_TASK GOAL_. Could you output all of the records below exactly as they appear?

[Stored records]
+ + + + + + +
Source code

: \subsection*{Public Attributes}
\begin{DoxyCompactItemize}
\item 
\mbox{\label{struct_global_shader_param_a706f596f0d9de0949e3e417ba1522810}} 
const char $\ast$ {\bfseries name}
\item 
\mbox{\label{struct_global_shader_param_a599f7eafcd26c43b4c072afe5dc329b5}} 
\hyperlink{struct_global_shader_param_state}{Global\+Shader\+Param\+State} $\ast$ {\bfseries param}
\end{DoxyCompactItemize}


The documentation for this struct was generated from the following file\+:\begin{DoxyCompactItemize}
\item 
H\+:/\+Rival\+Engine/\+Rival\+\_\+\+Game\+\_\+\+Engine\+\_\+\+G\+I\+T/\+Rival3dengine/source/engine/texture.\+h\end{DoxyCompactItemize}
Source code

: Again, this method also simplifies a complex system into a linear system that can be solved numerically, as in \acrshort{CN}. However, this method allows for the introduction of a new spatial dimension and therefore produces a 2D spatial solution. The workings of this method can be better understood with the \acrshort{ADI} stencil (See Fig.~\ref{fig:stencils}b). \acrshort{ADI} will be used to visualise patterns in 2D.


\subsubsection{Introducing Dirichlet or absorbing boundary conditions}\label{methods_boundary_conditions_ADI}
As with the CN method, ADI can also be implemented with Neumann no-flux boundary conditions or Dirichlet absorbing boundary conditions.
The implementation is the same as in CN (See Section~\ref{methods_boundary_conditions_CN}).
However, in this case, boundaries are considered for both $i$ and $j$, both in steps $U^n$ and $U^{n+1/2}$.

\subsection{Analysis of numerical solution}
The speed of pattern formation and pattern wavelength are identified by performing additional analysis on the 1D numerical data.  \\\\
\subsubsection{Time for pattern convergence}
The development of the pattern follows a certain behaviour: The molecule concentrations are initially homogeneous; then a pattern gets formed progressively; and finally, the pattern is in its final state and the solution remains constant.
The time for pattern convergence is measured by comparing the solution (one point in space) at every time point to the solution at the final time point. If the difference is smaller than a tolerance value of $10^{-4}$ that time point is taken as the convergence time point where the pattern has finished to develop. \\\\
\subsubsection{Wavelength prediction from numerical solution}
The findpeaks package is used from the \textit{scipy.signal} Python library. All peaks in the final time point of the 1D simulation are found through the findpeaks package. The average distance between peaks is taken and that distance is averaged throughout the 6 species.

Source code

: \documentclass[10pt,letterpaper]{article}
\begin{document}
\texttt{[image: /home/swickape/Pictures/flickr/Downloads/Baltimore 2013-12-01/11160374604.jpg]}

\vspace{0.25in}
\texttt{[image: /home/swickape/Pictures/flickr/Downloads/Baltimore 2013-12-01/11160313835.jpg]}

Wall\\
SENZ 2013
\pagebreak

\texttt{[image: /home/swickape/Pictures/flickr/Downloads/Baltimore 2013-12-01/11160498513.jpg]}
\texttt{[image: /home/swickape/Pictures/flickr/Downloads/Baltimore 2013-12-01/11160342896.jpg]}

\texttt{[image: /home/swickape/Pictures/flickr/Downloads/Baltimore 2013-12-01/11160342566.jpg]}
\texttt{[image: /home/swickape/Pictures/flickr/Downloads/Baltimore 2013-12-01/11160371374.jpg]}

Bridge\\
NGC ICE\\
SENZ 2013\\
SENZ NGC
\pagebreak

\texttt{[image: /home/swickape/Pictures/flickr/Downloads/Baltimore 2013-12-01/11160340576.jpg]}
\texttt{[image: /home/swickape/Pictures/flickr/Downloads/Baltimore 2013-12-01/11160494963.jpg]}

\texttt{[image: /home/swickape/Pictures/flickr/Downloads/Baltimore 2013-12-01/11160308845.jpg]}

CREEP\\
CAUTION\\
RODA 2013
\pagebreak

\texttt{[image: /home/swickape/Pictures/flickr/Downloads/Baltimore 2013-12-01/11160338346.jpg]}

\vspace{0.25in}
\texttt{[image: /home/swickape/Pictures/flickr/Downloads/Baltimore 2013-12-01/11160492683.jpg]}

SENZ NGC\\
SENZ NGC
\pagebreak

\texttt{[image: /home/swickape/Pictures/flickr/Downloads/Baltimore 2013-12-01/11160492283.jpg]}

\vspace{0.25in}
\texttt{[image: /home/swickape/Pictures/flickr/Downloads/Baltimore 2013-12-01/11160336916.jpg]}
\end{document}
+ + + + + + +
_EXERCISE RESPONSE_.
Source code

: \subsection*{Public Attributes}
\begin{DoxyCompactItemize}
\item 
\mbox{\label{struct_global_shader_param_a706f596f0d9de0949e3e417ba1522810}} 
const char $\ast$ {\bfseries name}
\item 
\mbox{\label{struct_global_shader_param_a599f7eafcd26c43b4c072afe5dc329b5}} 
\hyperlink{struct_global_shader_param_state}{Global\+Shader\+Param\+State} $\ast$ {\bfseries param}
\end{DoxyCompactItemize}


The documentation for this struct was generated from the following file\+:\begin{DoxyCompactItemize}
\item 
H\+:/\+Rival\+Engine/\+Rival\+\_\+\+Game\+\_\+\+Engine\+\_\+\+G\+I\+T/\+Rival3dengine/source/engine/texture.\+h\end{DoxyCompactItemize}
Source code

: Again, this method also simplifies a complex system into a linear system that can be solved numerically, as in \acrshort{CN}. However, this method allows for the introduction of a new spatial dimension and therefore produces a 2D spatial solution. The workings of this method can be better understood with the \acrshort{ADI} stencil (See Fig.~\ref{fig:stencils}b). \acrshort{ADI} will be used to visualise patterns in 2D.


\subsubsection{Introducing Dirichlet or absorbing boundary conditions}\label{methods_boundary_conditions_ADI}
As with the CN method, ADI can also be implemented with Neumann no-flux boundary conditions or Dirichlet absorbing boundary conditions.
The implementation is the same as in CN (See Section~\ref{methods_boundary_conditions_CN}).
However, in this case, boundaries are considered for both $i$ and $j$, both in steps $U^n$ and $U^{n+1/2}$.

\subsection{Analysis of numerical solution}
The speed of pattern formation and pattern wavelength are identified by performing additional analysis on the 1D numerical data.  \\\\
\subsubsection{Time for pattern convergence}
The development of the pattern follows a certain behaviour: The molecule concentrations are initially homogeneous; then a pattern gets formed progressively; and finally, the pattern is in its final state and the solution remains constant.
The time for pattern convergence is measured by comparing the solution (one point in space) at every time point to the solution at the final time point. If the difference is smaller than a tolerance value of $10^{-4}$ that time point is taken as the convergence time point where the pattern has finished to develop. \\\\
\subsubsection{Wavelength prediction from numerical solution}
The findpeaks package is used from the \textit{scipy.signal} Python library. All peaks in the final time point of the 1D simulation are found through the findpeaks package. The average distance between peaks is taken and that distance is averaged throughout the 6 species.

Source code

: \documentclass[10pt,letterpaper]{article}
\begin{document}
\texttt{[image: /home/swickape/Pictures/flickr/Downloads/Baltimore 2013-12-01/11160374604.jpg]}

\vspace{0.25in}
\texttt{[image: /home/swickape/Pictures/flickr/Downloads/Baltimore 2013-12-01/11160313835.jpg]}

Wall\\
SENZ 2013
\pagebreak

\texttt{[image: /home/swickape/Pictures/flickr/Downloads/Baltimore 2013-12-01/11160498513.jpg]}
\texttt{[image: /home/swickape/Pictures/flickr/Downloads/Baltimore 2013-12-01/11160342896.jpg]}

\texttt{[image: /home/swickape/Pictures/flickr/Downloads/Baltimore 2013-12-01/11160342566.jpg]}
\texttt{[image: /home/swickape/Pictures/flickr/Downloads/Baltimore 2013-12-01/11160371374.jpg]}

Bridge\\
NGC ICE\\
SENZ 2013\\
SENZ NGC
\pagebreak

\texttt{[image: /home/swickape/Pictures/flickr/Downloads/Baltimore 2013-12-01/11160340576.jpg]}
\texttt{[image: /home/swickape/Pictures/flickr/Downloads/Baltimore 2013-12-01/11160494963.jpg]}

\texttt{[image: /home/swickape/Pictures/flickr/Downloads/Baltimore 2013-12-01/11160308845.jpg]}

CREEP\\
CAUTION\\
RODA 2013
\pagebreak

\texttt{[image: /home/swickape/Pictures/flickr/Downloads/Baltimore 2013-12-01/11160338346.jpg]}

\vspace{0.25in}
\texttt{[image: /home/swickape/Pictures/flickr/Downloads/Baltimore 2013-12-01/11160492683.jpg]}

SENZ NGC\\
SENZ NGC
\pagebreak

\texttt{[image: /home/swickape/Pictures/flickr/Downloads/Baltimore 2013-12-01/11160492283.jpg]}

\vspace{0.25in}
\texttt{[image: /home/swickape/Pictures/flickr/Downloads/Baltimore 2013-12-01/11160336916.jpg]}
\end{document}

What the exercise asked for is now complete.